What you should do: Below are the records. Restate word for word every line from the one that contains "## [Unreleased]" through the final line, both included.

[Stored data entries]
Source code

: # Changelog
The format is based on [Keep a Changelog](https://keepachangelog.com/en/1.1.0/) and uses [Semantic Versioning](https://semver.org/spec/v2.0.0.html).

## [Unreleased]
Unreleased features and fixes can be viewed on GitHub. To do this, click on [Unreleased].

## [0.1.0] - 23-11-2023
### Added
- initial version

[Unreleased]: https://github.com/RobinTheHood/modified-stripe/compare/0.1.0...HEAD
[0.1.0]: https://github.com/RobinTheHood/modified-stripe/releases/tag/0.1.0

Response to this task:
## [Unreleased]
Unreleased features and fixes can be viewed on GitHub. To do this, click on [Unreleased].

## [0.1.0] - 23-11-2023
### Added
- initial version

[Unreleased]: https://github.com/RobinTheHood/modified-stripe/compare/0.1.0...HEAD
[0.1.0]: https://github.com/RobinTheHood/modified-stripe/releases/tag/0.1.0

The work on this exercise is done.